Instructions for the task — Reproduce, with no alteration, the span of lines that begins at the line containing "因此，(2.49) 式满足有效概率密度的两个要求。" and ends at the last line of the records, both ends included, and nothing else.

Provided data —
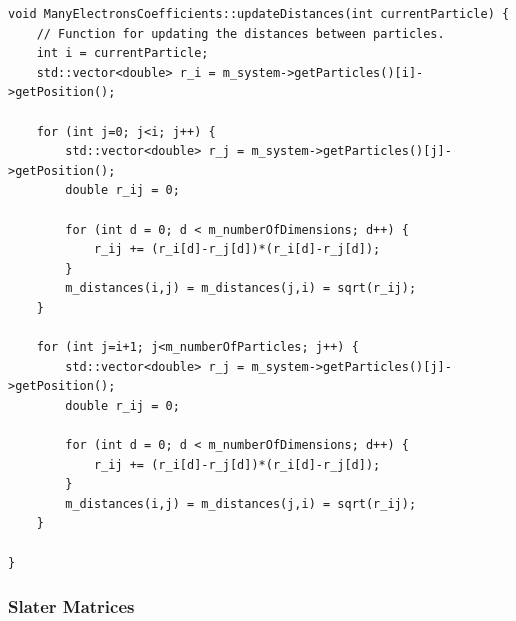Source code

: \documentclass[../main.tex]{subfiles}
\begin{document}
\lstset{language=c++}
\begin{lstlisting}[caption={Function for updating the relative distances between particles whenever a particle is moved. $i$ is the moved particle so only the matrix elements where one of the indices is $i$ are changed when particle $i$ moves. Since no particle has any distance to itself, we split the loop in two so that we can exclude the $j=i$ case without using an if-test. Since the matrix is symmetric, $r_{ij} = r_{ji}$, and thus we can halve the number of distance calculations.}]
void ManyElectronsCoefficients::updateDistances(int currentParticle) {
    // Function for updating the distances between particles.
    int i = currentParticle;
    std::vector<double> r_i = m_system->getParticles()[i]->getPosition();

    for (int j=0; j<i; j++) {
        std::vector<double> r_j = m_system->getParticles()[j]->getPosition();
        double r_ij = 0;

        for (int d = 0; d < m_numberOfDimensions; d++) {
            r_ij += (r_i[d]-r_j[d])*(r_i[d]-r_j[d]);
        }
        m_distances(i,j) = m_distances(j,i) = sqrt(r_ij);
    }

    for (int j=i+1; j<m_numberOfParticles; j++) {
        std::vector<double> r_j = m_system->getParticles()[j]->getPosition();
        double r_ij = 0;

        for (int d = 0; d < m_numberOfDimensions; d++) {
            r_ij += (r_i[d]-r_j[d])*(r_i[d]-r_j[d]);
        }
        m_distances(i,j) = m_distances(j,i) = sqrt(r_ij);
    }
    
}
\end{lstlisting}

\subsubsection{Slater Matrices}
\end{document}
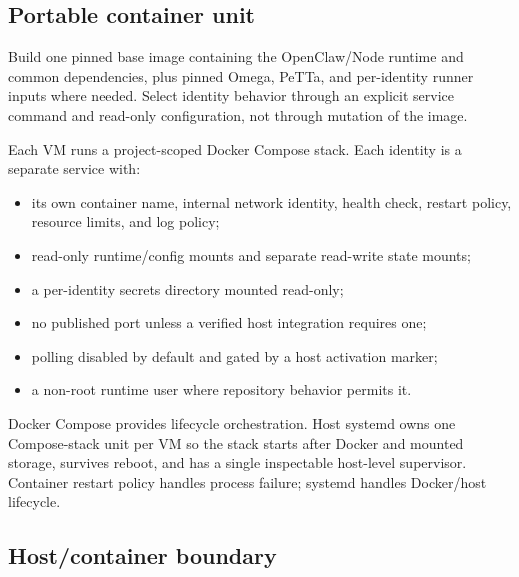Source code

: \documentclass[11pt]{article}
\begin{document}
\subsection{Portable container unit}

Build one pinned base image containing the OpenClaw/Node runtime and common
dependencies, plus pinned Omega, PeTTa, and per-identity runner inputs where
needed. Select identity behavior through an explicit service command and
read-only configuration, not through mutation of the image.

Each VM runs a project-scoped Docker Compose stack. Each identity is a separate
service with:
\begin{itemize}
\item its own container name, internal network identity, health check, restart
policy, resource limits, and log policy;
\item read-only runtime/config mounts and separate read-write state mounts;
\item a per-identity secrets directory mounted read-only;
\item no published port unless a verified host integration requires one;
\item polling disabled by default and gated by a host activation marker;
\item a non-root runtime user where repository behavior permits it.
\end{itemize}

Docker Compose provides lifecycle orchestration. Host systemd owns one
Compose-stack unit per VM so the stack starts after Docker and mounted storage,
survives reboot, and has a single inspectable host-level supervisor. Container
restart policy handles process failure; systemd handles Docker/host lifecycle.

\subsection{Host/container boundary}
\end{document}

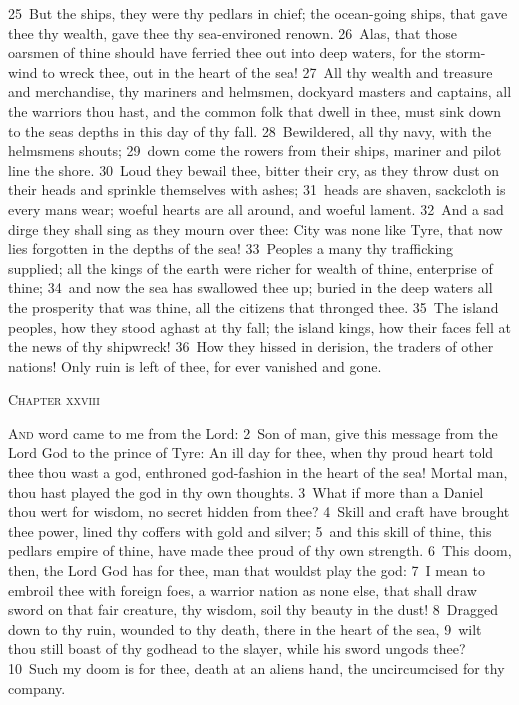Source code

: \documentclass[10pt]{book} %
\begin{document}
\textcolor{benred8}{25}~But the ships, they were thy pedlars in chief; the ocean-going ships, that gave thee thy wealth, gave thee thy sea-environed renown. \textcolor{benred8}{26}~Alas, that those oarsmen of thine should have ferried thee out into deep waters, for the storm-wind to wreck thee, out in the heart of the sea! \textcolor{benred8}{27}~All thy wealth and treasure and merchandise, thy mariners and helmsmen, dockyard masters and captains, all the warriors thou hast, and the common folk that dwell in thee, must sink down to the sea\textquotesingle s depths in this day of thy fall. \textcolor{benred8}{28}~Bewildered, all thy navy, with the helmsmen\textquotesingle s shouts; \textcolor{benred8}{29}~down come the rowers from their ships, mariner and pilot line the shore. \textcolor{benred8}{30}~Loud they bewail thee, bitter their cry, as they throw dust on their heads and sprinkle themselves with ashes; \textcolor{benred8}{31}~heads are shaven, sackcloth is every man\textquotesingle s wear; woeful hearts are all around, and woeful lament. \textcolor{benred8}{32}~And a sad dirge they shall sing as they mourn over thee: City was none like Tyre, that now lies forgotten in the depths of the sea! \textcolor{benred8}{33}~Peoples a many thy trafficking supplied; all the kings of the earth were richer for wealth of thine, enterprise of thine; \textcolor{benred8}{34}~and now the sea has swallowed thee up; buried in the deep waters all the prosperity that was thine, all the citizens that thronged thee. \textcolor{benred8}{35}~The island peoples, how they stood aghast at thy fall; the island kings, how their faces fell at the news of thy shipwreck! \textcolor{benred8}{36}~How they hissed in derision, the traders of other nations! Only ruin is left of thee, for ever vanished and gone.
\begin{large}\begin{center}\textsc{Chapter xxviii}\end{center}\end{large}
\lettrine[lines=2]{A}{nd} word came to me from the Lord: \textcolor{benred8}{2}~Son of man, give this message from the Lord God to the prince of Tyre: An ill day for thee, when thy proud heart told thee thou wast a god, enthroned god-fashion in the heart of the sea! Mortal man, thou hast played the god in thy own thoughts. \textcolor{benred8}{3}~What if more than a Daniel thou wert for wisdom, no secret hidden from thee? \textcolor{benred8}{4}~Skill and craft have brought thee power, lined thy coffers with gold and silver; \textcolor{benred8}{5}~and this skill of thine, this pedlar\textquotesingle s empire of thine, have made thee proud of thy own strength. \textcolor{benred8}{6}~This doom, then, the Lord God has for thee, man that wouldst play the god: \textcolor{benred8}{7}~I mean to embroil thee with foreign foes, a warrior nation as none else, that shall draw sword on that fair creature, thy wisdom, soil thy beauty in the dust! \textcolor{benred8}{8}~Dragged down to thy ruin, wounded to thy death, there in the heart of the sea, \textcolor{benred8}{9}~wilt thou still boast of thy godhead to the slayer, while his sword ungods thee? \textcolor{benred8}{10}~Such my doom is for thee, death at an alien\textquotesingle s hand, the uncircumcised for thy company.
\end{document}
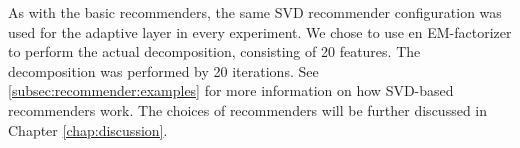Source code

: As with the basic recommenders, the same SVD recommender configuration was used 
for the adaptive layer in every experiment.
We chose to use en EM-factorizer to perform the actual decomposition,
consisting of 20 features. The decomposition was performed by 20 iterations.
See \ref{subsec:recommender:examples} for more information on how SVD-based recommenders work. 
The choices of recommenders will be further discussed
in Chapter \ref{chap:discussion}.

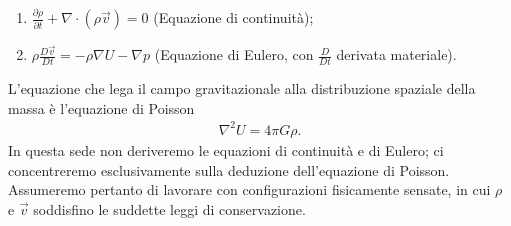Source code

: \begin{enumerate}[label=\protect\circled{\arabic*}]
    \item $\frac{\partial \rho}{\partial t} + \nabla \cdot (\rho \vec{v}) = 0$ \quad (Equazione di continuità);
    \item $\rho \frac{D \vec{v}}{Dt} = -\rho \nabla U - \nabla p$ \quad (Equazione di Eulero, con $\frac{D}{Dt}$ derivata materiale).
\end{enumerate}
L'equazione che lega il campo gravitazionale alla distribuzione spaziale della massa è l'equazione di Poisson
\begin{align}
    \nabla^2 U = 4 \pi G \rho.
\end{align}
In questa sede non deriveremo le equazioni di continuità e di Eulero; ci concentreremo esclusivamente sulla deduzione dell'equazione di Poisson. Assumeremo pertanto di lavorare con configurazioni fisicamente sensate, in cui $\rho$ e $\vec{v}$ soddisfino le suddette leggi di conservazione.
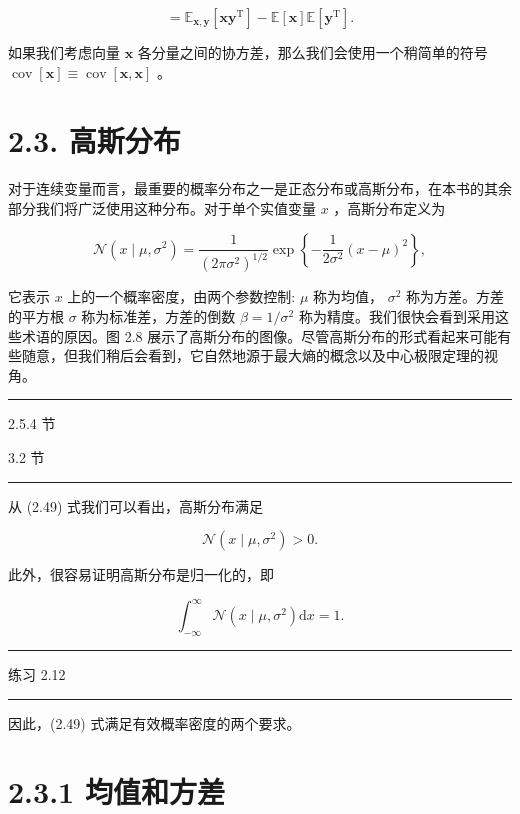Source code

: \documentclass[10pt]{report}
\newcommand{\HRule}{\begin{center}\rule{0.9\linewidth}{0.2mm}\end{center}}
\begin{document}
\[
= {\mathbb{E}}_{\mathbf{x},\mathbf{y}}\left\lbrack  {\mathbf{{xy}}}^{\mathrm{T}}\right\rbrack   - \mathbb{E}\left\lbrack  \mathbf{x}\right\rbrack  \mathbb{E}\left\lbrack  {\mathbf{y}}^{\mathrm{T}}\right\rbrack  . \tag{2.48}
\]

如果我们考虑向量 \(\mathbf{x}\) 各分量之间的协方差，那么我们会使用一个稍简单的符号 \(\operatorname{cov}\left\lbrack  \mathbf{x}\right\rbrack   \equiv  \operatorname{cov}\left\lbrack  {\mathbf{x},\mathbf{x}}\right\rbrack\) 。

\section*{2.3. 高斯分布}

对于连续变量而言，最重要的概率分布之一是正态分布或高斯分布，在本书的其余部分我们将广泛使用这种分布。对于单个实值变量 \(x\) ，高斯分布定义为

\[
\mathcal{N}\left( {x \mid  \mu ,{\sigma }^{2}}\right)  = \frac{1}{{\left( 2\pi {\sigma }^{2}\right) }^{1/2}}\exp \left\{  {-\frac{1}{2{\sigma }^{2}}{\left( x - \mu \right) }^{2}}\right\}  , \tag{2.49}
\]

它表示 \(x\) 上的一个概率密度，由两个参数控制: \(\mu\) 称为均值， \({\sigma }^{2}\) 称为方差。方差的平方根 \(\sigma\) 称为标准差，方差的倒数 \(\beta  = 1/{\sigma }^{2}\) 称为精度。我们很快会看到采用这些术语的原因。图 2.8 展示了高斯分布的图像。尽管高斯分布的形式看起来可能有些随意，但我们稍后会看到，它自然地源于最大熵的概念以及中心极限定理的视角。

\HRule

2.5.4 节

3.2 节

\HRule

从 (2.49) 式我们可以看出，高斯分布满足

\[
\mathcal{N}\left( {x \mid  \mu ,{\sigma }^{2}}\right)  > 0. \tag{2.50}
\]

此外，很容易证明高斯分布是归一化的，即

\[
{\int }_{-\infty }^{\infty }\mathcal{N}\left( {x \mid  \mu ,{\sigma }^{2}}\right) \mathrm{d}x = 1. \tag{2.51}
\]

\HRule

练习 2.12

\HRule

因此，(2.49) 式满足有效概率密度的两个要求。

\section*{2.3.1 均值和方差}
\end{document}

Output below —
因此，(2.49) 式满足有效概率密度的两个要求。

\section*{2.3.1 均值和方差}
\end{document}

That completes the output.